O.U.R. 21st Century Community Learning Center, Hastings, Florida: Located in rural town of Hastings, near St. Augustine, the youth-focused O.U.R. Center hosts arts classes in its after-school enrichment program. Flagler College, Other Words' host institution, has a long history of involvement at the O.U.R. Center through a program of after-school poetry outreach, conducted by Flagler College Professor Kim Bradley.
2009
During the 2009 "Other Words" Conference Recreational Center (6150 South Main Street, Hastings) after school teen-age students worked with writers Shobha Sharma and Chad Sweeney.

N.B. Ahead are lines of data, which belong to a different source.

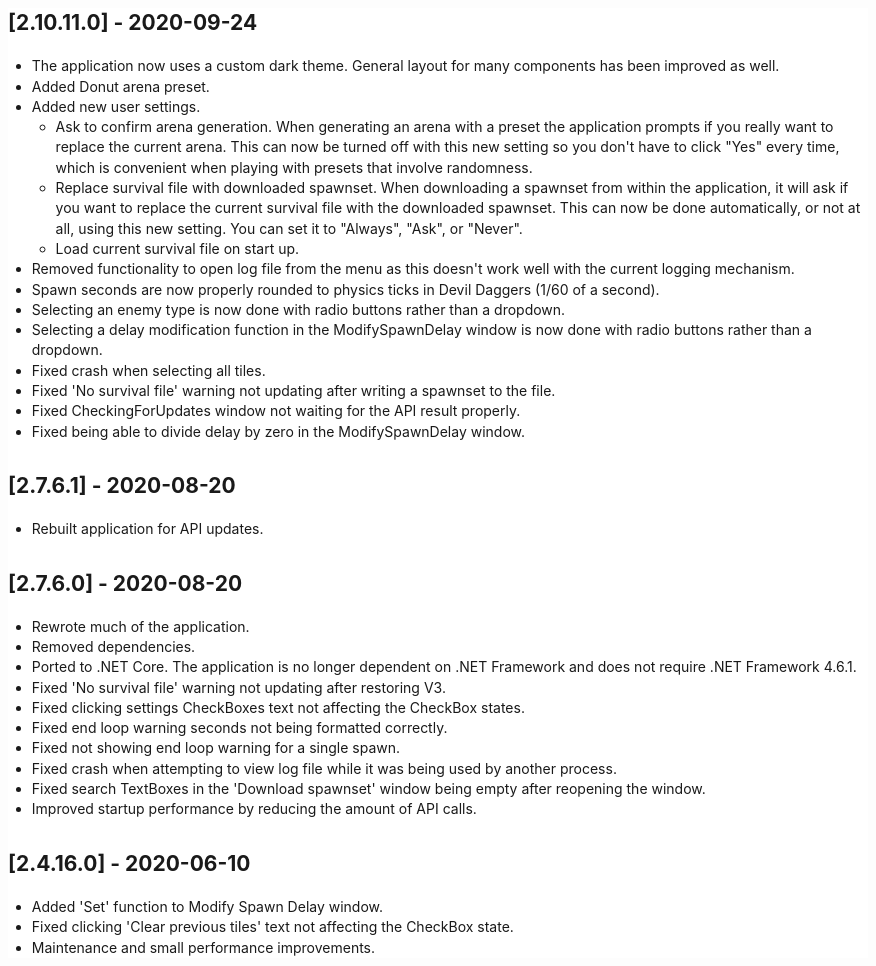 ## [2.10.11.0] - 2020-09-24

- The application now uses a custom dark theme. General layout for many components has been improved as well.
- Added Donut arena preset.
- Added new user settings.
  - Ask to confirm arena generation. When generating an arena with a preset the application prompts if you really want to replace the current arena. This can now be turned off with this new setting so you don't have to click "Yes" every time, which is convenient when playing with presets that involve randomness.
  - Replace survival file with downloaded spawnset. When downloading a spawnset from within the application, it will ask if you want to replace the current survival file with the downloaded spawnset. This can now be done automatically, or not at all, using this new setting. You can set it to "Always", "Ask", or "Never".
  - Load current survival file on start up.
- Removed functionality to open log file from the menu as this doesn't work well with the current logging mechanism.
- Spawn seconds are now properly rounded to physics ticks in Devil Daggers (1/60 of a second).
- Selecting an enemy type is now done with radio buttons rather than a dropdown.
- Selecting a delay modification function in the ModifySpawnDelay window is now done with radio buttons rather than a dropdown.
- Fixed crash when selecting all tiles.
- Fixed 'No survival file' warning not updating after writing a spawnset to the file.
- Fixed CheckingForUpdates window not waiting for the API result properly.
- Fixed being able to divide delay by zero in the ModifySpawnDelay window.

## [2.7.6.1] - 2020-08-20

- Rebuilt application for API updates.

## [2.7.6.0] - 2020-08-20

- Rewrote much of the application.
- Removed dependencies.
- Ported to .NET Core. The application is no longer dependent on .NET Framework and does not require .NET Framework 4.6.1.
- Fixed 'No survival file' warning not updating after restoring V3.
- Fixed clicking settings CheckBoxes text not affecting the CheckBox states.
- Fixed end loop warning seconds not being formatted correctly.
- Fixed not showing end loop warning for a single spawn.
- Fixed crash when attempting to view log file while it was being used by another process.
- Fixed search TextBoxes in the 'Download spawnset' window being empty after reopening the window.
- Improved startup performance by reducing the amount of API calls.

## [2.4.16.0] - 2020-06-10

- Added 'Set' function to Modify Spawn Delay window.
- Fixed clicking 'Clear previous tiles' text not affecting the CheckBox state.
- Maintenance and small performance improvements.
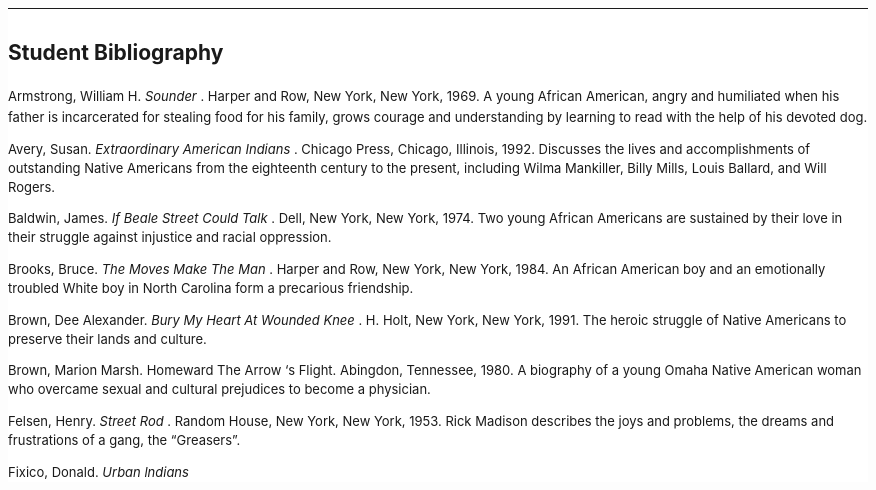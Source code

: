</p>
</font>
<hr/>
<h2>
Student Bibliography
</h2>
<font size="-1">
Armstrong, William H.
<i>
Sounder
</i>
. Harper and Row, New York, New York, 1969. A young African American, angry and humiliated when his father is incarcerated for stealing food for his family, grows courage and understanding by learning to read with the help of his devoted dog.
<p>
Avery, Susan.
<i>
Extraordinary American Indians
</i>
. Chicago Press, Chicago, Illinois, 1992. Discusses the lives and accomplishments of outstanding Native Americans from the eighteenth century to the present, including Wilma Mankiller, Billy Mills, Louis Ballard, and Will Rogers.
</p>
<p>
Baldwin, James.
<i>
If Beale Street Could Talk
</i>
. Dell, New York, New York, 1974. Two young African Americans are sustained by their love in their struggle against injustice and racial oppression.
</p>
<p>
Brooks, Bruce.
<i>
The Moves Make The Man
</i>
. Harper and Row, New York, New York, 1984. An African American boy and an emotionally troubled White boy in North Carolina form a precarious friendship.
</p>
<p>
Brown, Dee Alexander.
<i>
Bury My Heart At Wounded Knee
</i>
. H. Holt, New York, New York, 1991. The heroic struggle of Native Americans to preserve their lands and culture.
</p>
<p>
Brown, Marion Marsh. Homeward The Arrow ‘s Flight. Abingdon, Tennessee, 1980. A biography of a young Omaha Native American woman who overcame sexual and cultural prejudices to become a physician.
</p>
<p>
Felsen, Henry.
<i>
Street Rod
</i>
. Random House, New York, New York, 1953. Rick Madison describes the joys and problems, the dreams and frustrations of a gang, the “Greasers”.
</p>
<p>
Fixico, Donald.
<i>
Urban lndians
</i>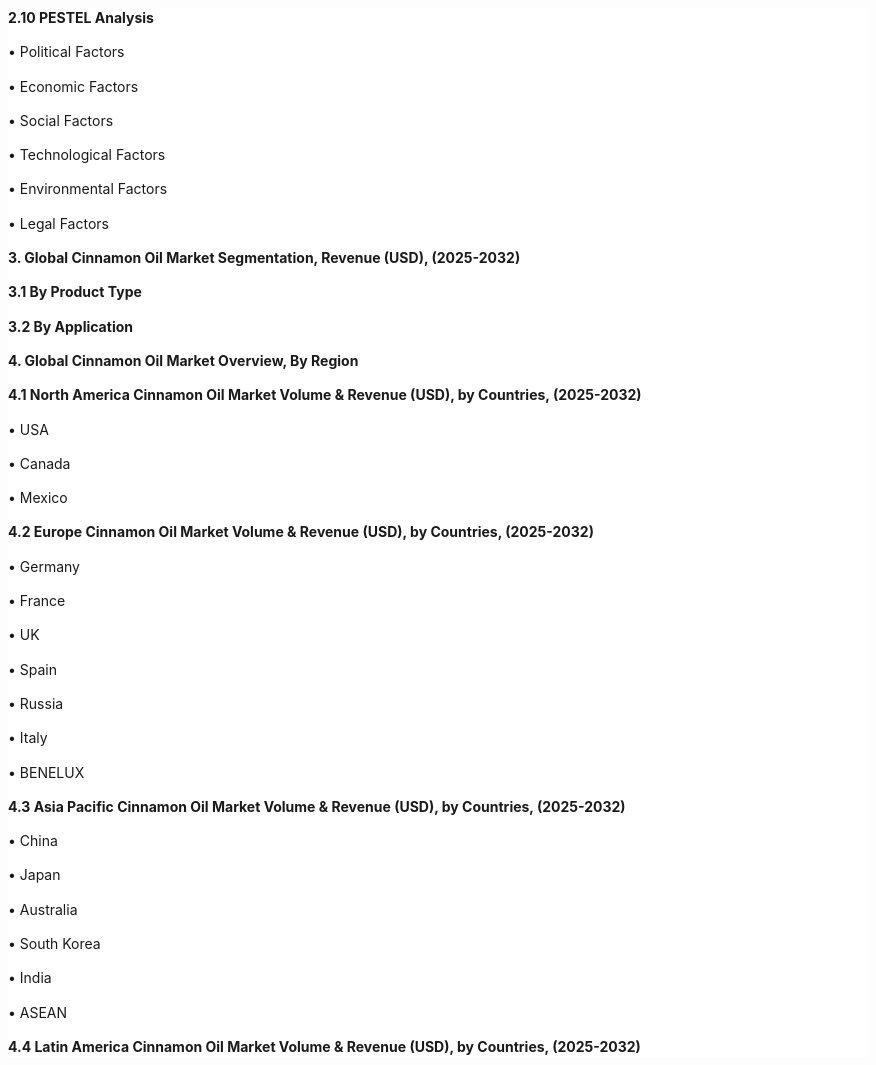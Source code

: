 <strong>2.10 PESTEL Analysis</strong>

• Political Factors

• Economic Factors

• Social Factors

• Technological Factors

• Environmental Factors

• Legal Factors

<strong>3. Global Cinnamon Oil Market Segmentation, Revenue (USD), (2025-2032)</strong>

<strong>3.1 By Product Type</strong>

<strong>3.2 By Application</strong>

<strong>4. Global Cinnamon Oil Market Overview, By Region</strong>

<strong>4.1 North America Cinnamon Oil Market Volume &amp; Revenue (USD), by Countries, (2025-2032)</strong>

• USA

• Canada

• Mexico

<strong>4.2 Europe Cinnamon Oil Market Volume &amp; Revenue (USD), by Countries, (2025-2032)</strong>

• Germany

• France

• UK

• Spain

• Russia

• Italy

• BENELUX

<strong>4.3 Asia Pacific Cinnamon Oil Market Volume &amp; Revenue (USD), by Countries, (2025-2032)</strong>

• China

• Japan

• Australia

• South Korea

• India

• ASEAN

<strong>4.4 Latin America Cinnamon Oil Market Volume &amp; Revenue (USD), by Countries, (2025-2032)</strong>
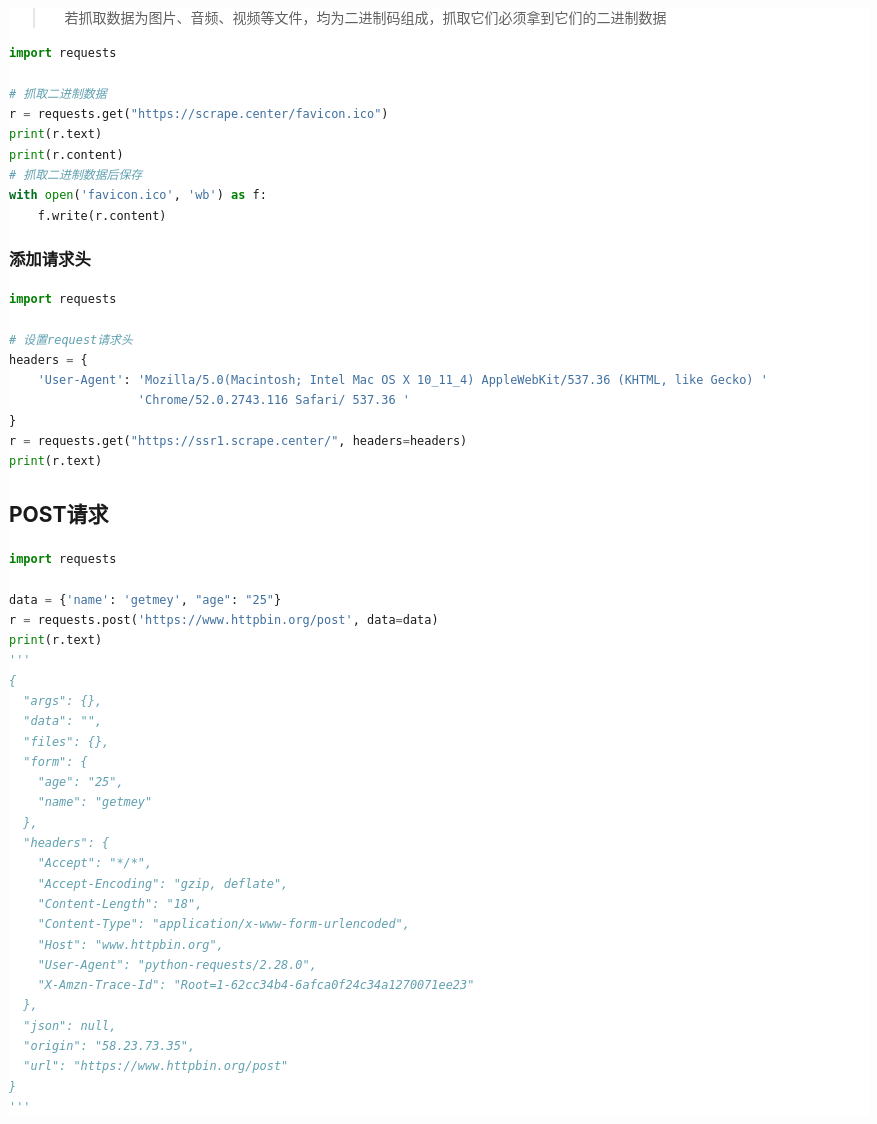 >     若抓取数据为图片、音频、视频等文件，均为二进制码组成，抓取它们必须拿到它们的二进制数据

```python
import requests

# 抓取二进制数据
r = requests.get("https://scrape.center/favicon.ico")
print(r.text)
print(r.content)
# 抓取二进制数据后保存
with open('favicon.ico', 'wb') as f:
    f.write(r.content)
```

### 添加请求头

```python
import requests

# 设置request请求头
headers = {
    'User-Agent': 'Mozilla/5.0(Macintosh; Intel Mac OS X 10_11_4) AppleWebKit/537.36 (KHTML, like Gecko) '
                  'Chrome/52.0.2743.116 Safari/ 537.36 '
}
r = requests.get("https://ssr1.scrape.center/", headers=headers)
print(r.text)
```

## POST请求

```python
import requests

data = {'name': 'getmey', "age": "25"}
r = requests.post('https://www.httpbin.org/post', data=data)
print(r.text)
'''
{
  "args": {}, 
  "data": "", 
  "files": {}, 
  "form": {
    "age": "25", 
    "name": "getmey"
  }, 
  "headers": {
    "Accept": "*/*", 
    "Accept-Encoding": "gzip, deflate", 
    "Content-Length": "18", 
    "Content-Type": "application/x-www-form-urlencoded", 
    "Host": "www.httpbin.org", 
    "User-Agent": "python-requests/2.28.0", 
    "X-Amzn-Trace-Id": "Root=1-62cc34b4-6afca0f24c34a1270071ee23"
  }, 
  "json": null, 
  "origin": "58.23.73.35", 
  "url": "https://www.httpbin.org/post"
}
'''
```
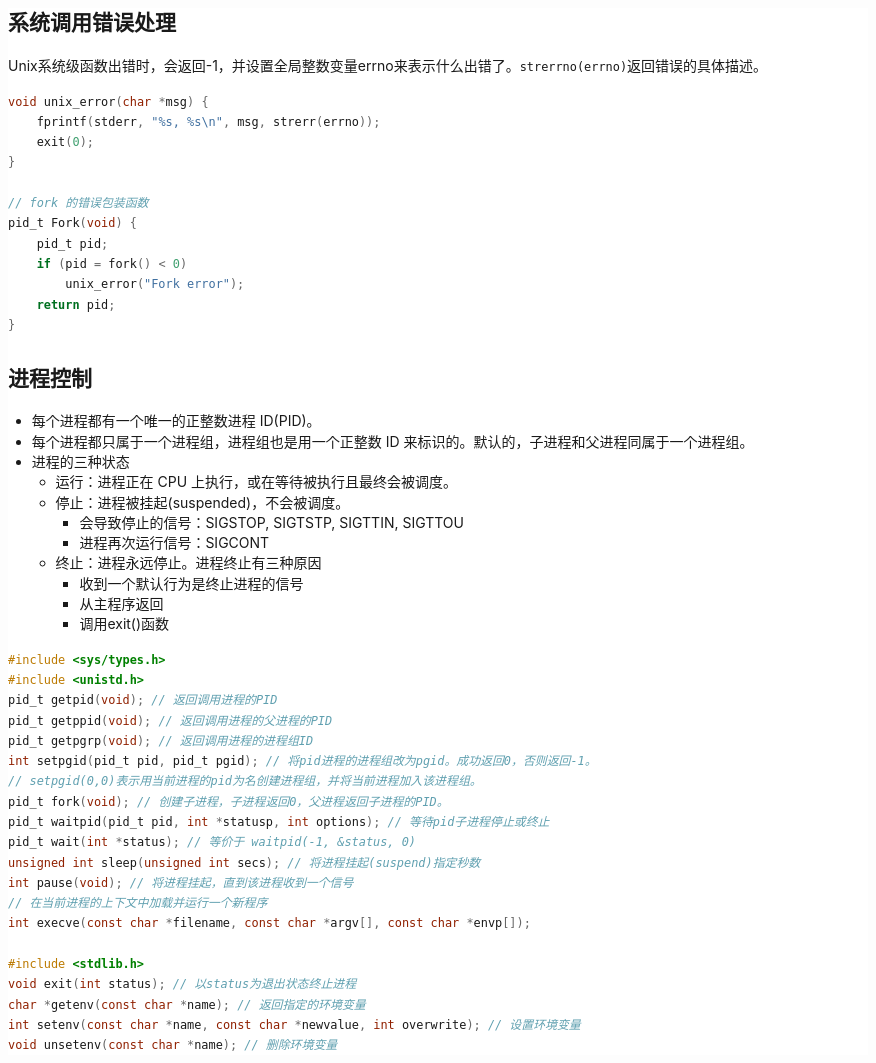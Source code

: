 ## 系统调用错误处理
Unix系统级函数出错时，会返回-1，并设置全局整数变量errno来表示什么出错了。`strerrno(errno)`返回错误的具体描述。
```c
void unix_error(char *msg) {
    fprintf(stderr, "%s, %s\n", msg, strerr(errno));
    exit(0);
}

// fork 的错误包装函数
pid_t Fork(void) {
    pid_t pid;
    if (pid = fork() < 0)
        unix_error("Fork error");
    return pid;
}
```

## 进程控制
* 每个进程都有一个唯一的正整数进程 ID(PID)。
* 每个进程都只属于一个进程组，进程组也是用一个正整数 ID 来标识的。默认的，子进程和父进程同属于一个进程组。
* 进程的三种状态
    * 运行：进程正在 CPU 上执行，或在等待被执行且最终会被调度。
    * 停止：进程被挂起(suspended)，不会被调度。
        * 会导致停止的信号：SIGSTOP, SIGTSTP, SIGTTIN, SIGTTOU
        * 进程再次运行信号：SIGCONT
    * 终止：进程永远停止。进程终止有三种原因
        * 收到一个默认行为是终止进程的信号
        * 从主程序返回
        * 调用exit()函数

```c
#include <sys/types.h>
#include <unistd.h>
pid_t getpid(void); // 返回调用进程的PID
pid_t getppid(void); // 返回调用进程的父进程的PID
pid_t getpgrp(void); // 返回调用进程的进程组ID
int setpgid(pid_t pid, pid_t pgid); // 将pid进程的进程组改为pgid。成功返回0，否则返回-1。
// setpgid(0,0)表示用当前进程的pid为名创建进程组，并将当前进程加入该进程组。
pid_t fork(void); // 创建子进程，子进程返回0，父进程返回子进程的PID。
pid_t waitpid(pid_t pid, int *statusp, int options); // 等待pid子进程停止或终止
pid_t wait(int *status); // 等价于 waitpid(-1, &status, 0)
unsigned int sleep(unsigned int secs); // 将进程挂起(suspend)指定秒数
int pause(void); // 将进程挂起，直到该进程收到一个信号
// 在当前进程的上下文中加载并运行一个新程序
int execve(const char *filename, const char *argv[], const char *envp[]); 

#include <stdlib.h>
void exit(int status); // 以status为退出状态终止进程
char *getenv(const char *name); // 返回指定的环境变量
int setenv(const char *name, const char *newvalue, int overwrite); // 设置环境变量
void unsetenv(const char *name); // 删除环境变量
```
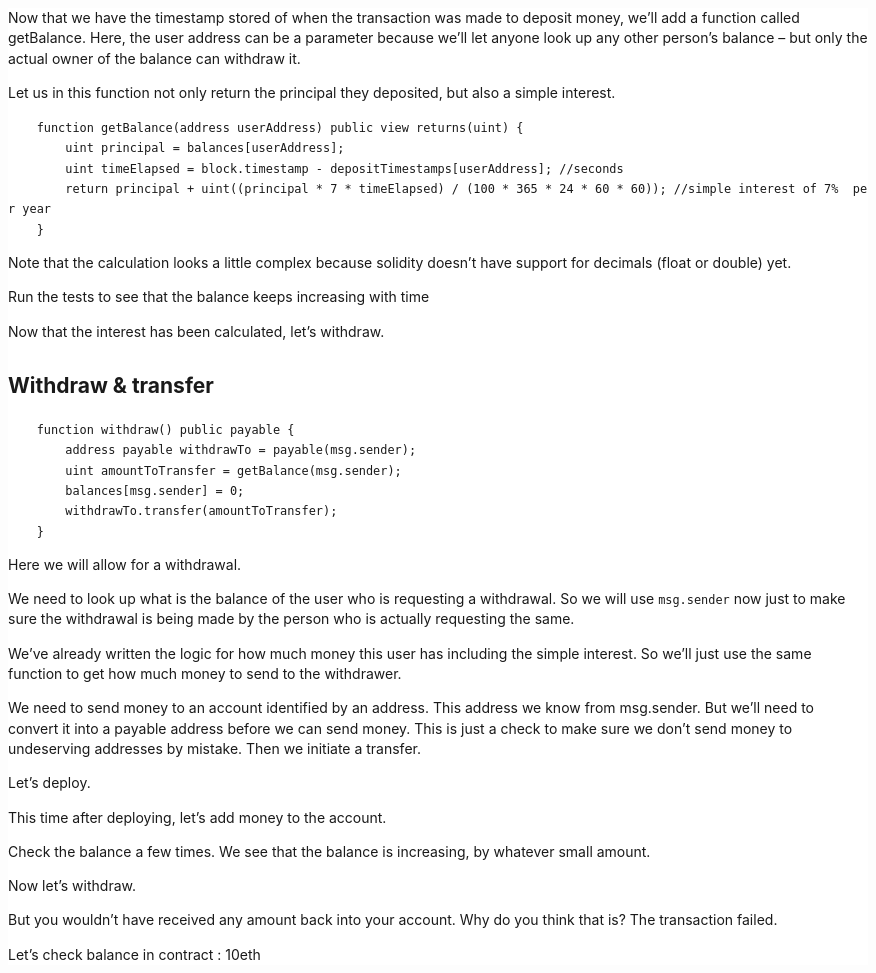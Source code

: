 Now that we have the timestamp stored of when the transaction was made to deposit money, we’ll add a function called getBalance. Here, the user address can be a parameter because we’ll let anyone look up any other person’s balance – but only the actual owner of the balance can withdraw it.

Let us in this function not only return the principal they deposited, but also a simple interest.

```
    function getBalance(address userAddress) public view returns(uint) {
        uint principal = balances[userAddress];
        uint timeElapsed = block.timestamp - depositTimestamps[userAddress]; //seconds
        return principal + uint((principal * 7 * timeElapsed) / (100 * 365 * 24 * 60 * 60)); //simple interest of 7%  per year
    }
```

Note that the calculation looks a little complex because solidity doesn’t have support for decimals (float or double) yet.

Run the tests to see that the balance keeps increasing with time

Now that the interest has been calculated, let’s withdraw.

## Withdraw & transfer

```
    function withdraw() public payable {
        address payable withdrawTo = payable(msg.sender);
        uint amountToTransfer = getBalance(msg.sender);
        balances[msg.sender] = 0;
        withdrawTo.transfer(amountToTransfer);
    }
```

Here we will allow for a withdrawal.

We need to look up what is the balance of the user who is requesting a withdrawal. So we will use `msg.sender` now just to make sure the withdrawal is being made by the person who is actually requesting the same.

We’ve already written the logic for how much money this user has including the simple interest. So we’ll just use the same function to get how much money to send to the withdrawer.

We need to send money to an account identified by an address. This address we know from msg.sender. But we’ll need to convert it into a payable address before we can send money. This is just a check to make sure we don’t send money to undeserving addresses by mistake. Then we initiate a transfer.

Let’s deploy.

This time after deploying, let’s add money to the account.

Check the balance a few times. We see that the balance is increasing, by whatever small amount.

Now let’s withdraw.

But you wouldn’t have received any amount back into your account. Why do you think that is? The transaction failed.

Let’s check balance in contract : 10eth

Sharma talked about haikus and their history and asked students to write some haikus. She brought some picture postcards to give them ideas. Sharma teaches at Northeastern Illinois University, where
she taught English as a second language (ESL) to recent immigrants for almost ten years. Her writing has appeared in anthologies from Tall Grass Press, Jane's Stories Press Foundation, and in the
collection My Little Red Book.
Poet Chad Sweeney to Hastings to work with students from the second to fifth grade. Sweeney read "Karawane," Hugo Ball's sound poem of nonsensical German words. The kids wrote their own versions and
performed them. Some of their poems are posted here: http://juiceupthetruesay.blogspot.com/2009/11/chad-sweeney-visits.html. Sweeney is the author of Arranging the Blaze, An Architecture, and A Mirror to Shatter the Hammer. He is co-editor
of Parthenon West Review and editor of Days I Moved Through Ordinary Sounds. He earned an MFA from San Francisco State University and is a Ph.D. candidate in literature/poetry at Western Michigan
University in Kalamazoo.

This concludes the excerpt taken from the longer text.